HOW TO COMPLETE THIS TASK: Your task is to reproduce, verbatim and without pictures, the lines from the opening of the listing through the line containing "Early OSs were".

DATA LISTING:
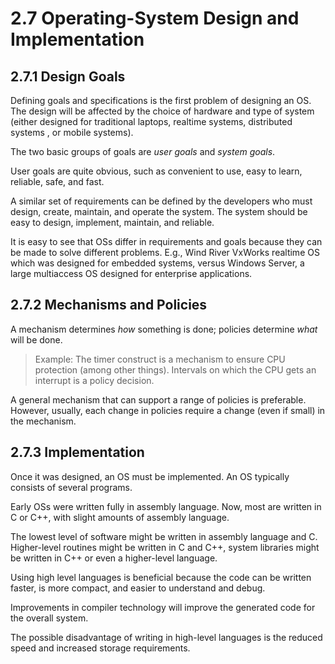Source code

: # 2.7 Operating-System Design and Implementation

## 2.7.1 Design Goals

Defining goals and specifications is the first problem of designing an OS. The design will be affected by the choice of hardware and type of system (either designed for traditional laptops, realtime systems, distributed systems , or mobile systems).

The two basic groups of goals are _user goals_ and _system goals_.

User goals are quite obvious, such as convenient to use, easy to learn, reliable, safe, and fast.

A similar set of requirements can be defined by the developers who must design, create, maintain, and operate the system. The system should be easy to design, implement, maintain, and reliable.

It is easy to see that OSs differ in requirements and goals because they can be made to solve different problems. E.g., Wind River VxWorks realtime OS which was designed for embedded systems, versus Windows Server, a large multiaccess OS designed for enterprise applications.

## 2.7.2 Mechanisms and Policies

A mechanism determines _how_ something is done; policies determine _what_ will be done.

> Example: The timer construct is a mechanism to ensure CPU protection (among other things). Intervals on which the CPU gets an interrupt is a policy decision.

A general mechanism that can support a range of policies is preferable. However, usually, each change in policies require a change (even if small) in the mechanism.

## 2.7.3 Implementation

Once it was designed, an OS must be implemented. An OS typically consists of several programs.

Early OSs were written fully in assembly language. Now, most are written in C or C++, with slight amounts of assembly language.

The lowest level of software might be written in assembly language and C. Higher-level routines might be written in C and C++, system libraries might be written in C++ or even a higher-level language.

Using high level languages is beneficial because the code can be written faster, is more compact, and easier to understand and debug.

Improvements in compiler technology will improve the generated code for the overall system.

The possible disadvantage of writing in high-level languages is the reduced speed and increased storage requirements.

RESPONSE TO THIS TASK:
Source code

: # 2.7 Operating-System Design and Implementation

## 2.7.1 Design Goals

Defining goals and specifications is the first problem of designing an OS. The design will be affected by the choice of hardware and type of system (either designed for traditional laptops, realtime systems, distributed systems , or mobile systems).

The two basic groups of goals are _user goals_ and _system goals_.

User goals are quite obvious, such as convenient to use, easy to learn, reliable, safe, and fast.

A similar set of requirements can be defined by the developers who must design, create, maintain, and operate the system. The system should be easy to design, implement, maintain, and reliable.

It is easy to see that OSs differ in requirements and goals because they can be made to solve different problems. E.g., Wind River VxWorks realtime OS which was designed for embedded systems, versus Windows Server, a large multiaccess OS designed for enterprise applications.

## 2.7.2 Mechanisms and Policies

A mechanism determines _how_ something is done; policies determine _what_ will be done.

> Example: The timer construct is a mechanism to ensure CPU protection (among other things). Intervals on which the CPU gets an interrupt is a policy decision.

A general mechanism that can support a range of policies is preferable. However, usually, each change in policies require a change (even if small) in the mechanism.

## 2.7.3 Implementation

Once it was designed, an OS must be implemented. An OS typically consists of several programs.

Early OSs were written fully in assembly language. Now, most are written in C or C++, with slight amounts of assembly language.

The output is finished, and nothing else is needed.